In [96]:
import pickle
import math
from collections import Counter
import ir_datasets
import nltk
import re
import string

nltk.download('stopwords')
nltk.download('punkt')

# Load the final vocabulary
with open('final_vocabulary.pkl', 'rb') as file:
    loaded_vocabulary = pickle.load(file)

# Load the dataset
dataset = ir_datasets.load("beir/webis-touche2020/v2")
total_documents = dataset.docs_count()


[nltk_data] Downloading package stopwords to
[nltk_data]     C:\Users\codei\AppData\Roaming\nltk_data...
[nltk_data]   Package stopwords is already up-to-date!
[nltk_data] Downloading package punkt to
[nltk_data]     C:\Users\codei\AppData\Roaming\nltk_data...
[nltk_data]   Package punkt is already up-to-date!


In [97]:
def pre_process_doc(query):
    query = text_lowercase(query)
    query = remove_non_alpha(query)
    query = remove_num(query)
    query = remove_punc(query)
    query = remove_whitespace(query)
    query = remove_stopwords(query)

    return query
def text_lowercase(text):
    return text.lower()

def remove_non_alpha(text):
    res = ""
    for elem in text:
        if elem.isalnum() or elem == " ":
          res += elem
    return res

def remove_num(text):
    res = re.sub(r'\d+', '', text)
    return res

def remove_punc(text):
    trans = str.maketrans('', '', string.punctuation)
    return text.translate(trans)

def remove_whitespace(text):
    return  " ".join(text.split())

def remove_stopwords(text):
    stop_words = set(stopwords.words("english"))
    word_tokens = word_tokenize(text)
    filtered_text = [word for word in word_tokens if word not in stop_words]
    return filtered_text


In [98]:

def calculate_df(term):
    # Initialize the document frequency
    df = 0

    # Iterate over the documents in the dataset
    for doc in dataset.docs_iter():
        # Convert the document into a list of terms
        document_terms = doc.text.split()

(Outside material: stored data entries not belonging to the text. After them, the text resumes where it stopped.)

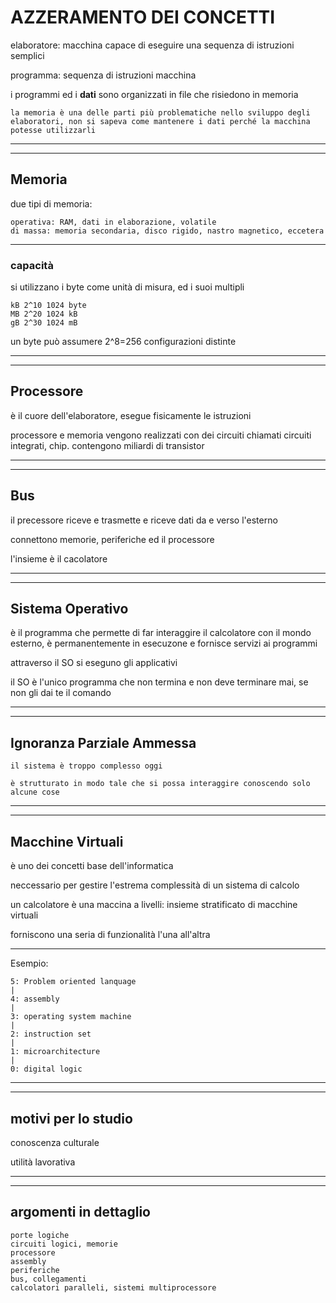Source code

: # AZZERAMENTO DEI CONCETTI

elaboratore: macchina capace di eseguire una sequenza di istruzioni semplici

programma: sequenza di istruzioni macchina

i programmi ed i **dati** sono organizzati in file che risiedono in memoria

    la memoria è una delle parti più problematiche nello sviluppo degli elaboratori, non si sapeva come mantenere i dati perché la macchina potesse utilizzarli

---
---
## Memoria
due tipi di memoria:

    operativa: RAM, dati in elaborazione, volatile
    di massa: memoria secondaria, disco rigido, nastro magnetico, eccetera

---

### capacità

si utilizzano i byte come unità di misura, ed i suoi multipli

    kB 2^10 1024 byte
    MB 2^20 1024 kB
    gB 2^30 1024 mB

un byte può assumere 2^8=256 configurazioni distinte

---
---
## Processore

è il cuore dell'elaboratore, esegue fisicamente le istruzioni

processore e memoria vengono realizzati con dei circuiti chiamati circuiti integrati, chip. contengono miliardi di transistor

---
---
## Bus

il precessore riceve e trasmette e riceve dati da e verso l'esterno

connettono memorie, periferiche ed il processore

l'insieme è il cacolatore

---
---

## Sistema Operativo

è il programma che permette di far interaggire il calcolatore con il mondo esterno, è permanentemente in esecuzone e fornisce servizi ai programmi

attraverso il SO si eseguno gli applicativi

il SO è l'unico programma che non termina e non deve terminare mai, se non gli dai te il comando

---
---

## Ignoranza Parziale Ammessa

    il sistema è troppo complesso oggi

    è strutturato in modo tale che si possa interaggire conoscendo solo alcune cose



---
---

## Macchine Virtuali

è uno dei concetti base dell'informatica

neccessario per gestire l'estrema complessità di un sistema di calcolo

un calcolatore è una maccina a livelli: insieme stratificato di macchine virtuali

forniscono una seria di funzionalità l'una all'altra

---
Esempio:

    5: Problem oriented lanquage
    |
    4: assembly
    |
    3: operating system machine
    |
    2: instruction set
    |
    1: microarchitecture
    |
    0: digital logic

---
---
## motivi per lo studio

conoscenza culturale

utilità lavorativa

---
---

## argomenti in dettaglio

    porte logiche
    circuiti logici, memorie
    processore
    assembly
    periferiche
    bus, collegamenti
    calcolatori paralleli, sistemi multiprocessore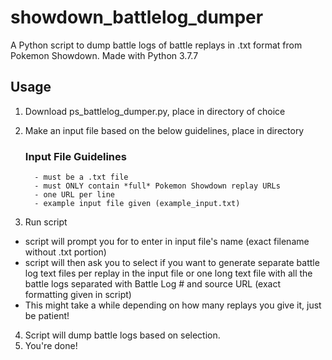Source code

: # showdown_battlelog_dumper
A Python script to dump battle logs of battle replays in .txt format from Pokemon Showdown.
Made with Python 3.7.7


## Usage

1. Download ps_battlelog_dumper.py, place in directory of choice
2. Make an input file based on the below guidelines, place in directory

      ### Input File Guidelines
         - must be a .txt file
         - must ONLY contain *full* Pokemon Showdown replay URLs
         - one URL per line
         - example input file given (example_input.txt)
3. Run script 
  - script will prompt you for to enter in input file's name (exact filename without .txt portion)
  - script will then ask you to select if you want to generate separate battle log text files per replay in the input file
  or one long text file with all the battle logs separated with Battle Log # and source URL (exact formatting given in script)
  - This might take a while depending on how many replays you give it, just be patient!
  
  
4. Script will dump battle logs based on selection.
5. You're done!

 
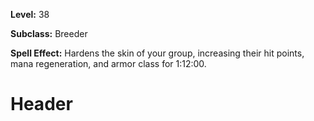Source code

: <!-- TITLE: Spell: Emboldened Bravery -->
<!-- SUBTITLE:  -->

**Level:** 38

**Subclass:** Breeder

**Spell Effect:** Hardens the skin of your group, increasing their hit points, mana regeneration, and armor class for 1:12:00.

# Header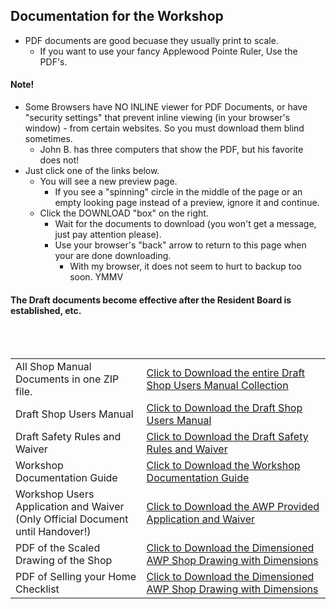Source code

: ## Documentation for the Workshop
- PDF documents are good becuase they usually print to scale.
  - If you want to use your fancy Applewood Pointe Ruler, Use the PDF's.
#### Note!
- Some Browsers have  NO INLINE viewer for PDF Documents, or have "security settings" that prevent inline viewing (in your browser's window) - from certain websites. So you must download them blind sometimes.  
  - John B. has three computers that show the PDF, but his favorite does not!
- Just click one of the links below.
  - You will see a new preview page. 
    - If you see a "spinning" circle in the middle of the page or an empty looking page instead of a preview, ignore it and continue.
  - Click the DOWNLOAD "box" on the right.
    - Wait for the documents to download (you won't get a message, just pay attention please).
    - Use your browser's "back" arrow to return to this page when your are done downloading.
      - With my browser, it does not seem to hurt to backup too soon.  YMMV
#### The Draft documents become effective after the Resident Board is established, etc.
</br>
</br>

<table>
   <tr>
    <td>
      All Shop Manual Documents in one ZIP file.
    </td>
    <td> <a download href="https://github.com/JohnBinford/AppleWood-Pointe/blob/main/Documents/Documents.zip"</a> 
     Click to Download the entire Draft Shop Users Manual Collection
    </td>
  </tr>
  <tr>
    <td>
      Draft Shop Users Manual
    </td>
    <td> <a download href="https://github.com/JohnBinford/AppleWood-Pointe/blob/main/Documents/APAV100122WorkshopUsersManDft.pdf"</a> 
     Click to Download the Draft Shop Users Manual
    </td>
  </tr>
  <tr>
   <td>
     Draft Safety Rules and Waiver
   </td>
   <td> <a href="https://github.com/JohnBinford/AppleWood-Pointe/blob/main/Documents/APAV100122ShopSafetyRules%26Waiver.pdf"</a> 
     Click to Download the Draft Safety Rules and Waiver
   </td>
  </tr>
  <tr>
   <td>
   Workshop Documentation Guide
   </td>
   <td> <a href="https://github.com/JohnBinford/AppleWood-Pointe/blob/main/Documents/APAV110122WorkshopUsersManDocGuide.pdf"</a> 
     Click to Download the Workshop Documentation Guide
     </td>
  </tr>
  <tr>
  <td>
  Workshop Users Application and Waiver </br>
  (Only Official Document until Handover!)
  </td>
  <td> <a href="https://github.com/JohnBinford/AppleWood-Pointe/blob/main/Documents/APAV100122WorkshopUseApp%26Waiver.pdf"</a> 
    Click to Download the AWP Provided Application and Waiver
    </td>
    </td>
  </tr>
  <tr>
   <td>
   PDF of the Scaled Drawing of the Shop 
   </td>
   <td> <a href="https://github.com/JohnBinford/AppleWood-Pointe/blob/main/Collateral/Plans/Shop.pdf"</a> 
    Click to Download the Dimensioned AWP Shop Drawing with Dimensions
   </td>
  </tr>
    <tr>
   <td>
   PDF of Selling your Home Checklist 
   </td>
   <td> <a href="https://github.com/JohnBinford/AppleWood-Pointe/blob/main/Collateral/Plans/Countdown to Selling You Home prior to APAV Move.pdf"</a> 
    Click to Download the Dimensioned AWP Shop Drawing with Dimensions
   </td>
  </tr>
  </table>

        # If the term is in the document, increment the document frequency
        if term in document_terms:
            df += 1

    return df

def get_tfidf(sentence, weighting_scheme):
    # Create an empty dictionary to store the TF-IDF scores for the sample sentence
    tfidf_scores = {}

    # Tokenize the sample sentence
    terms = pre_process_doc(sentence)

        # Compute TF-IDF for each term in the sample sentence
    for term in terms:
        if term in loaded_vocabulary:
            term_frequency = terms.count(term)
            document_frequency = calculate_df(term)
            inverse_document_frequency = math.log(total_documents / (1 + document_frequency))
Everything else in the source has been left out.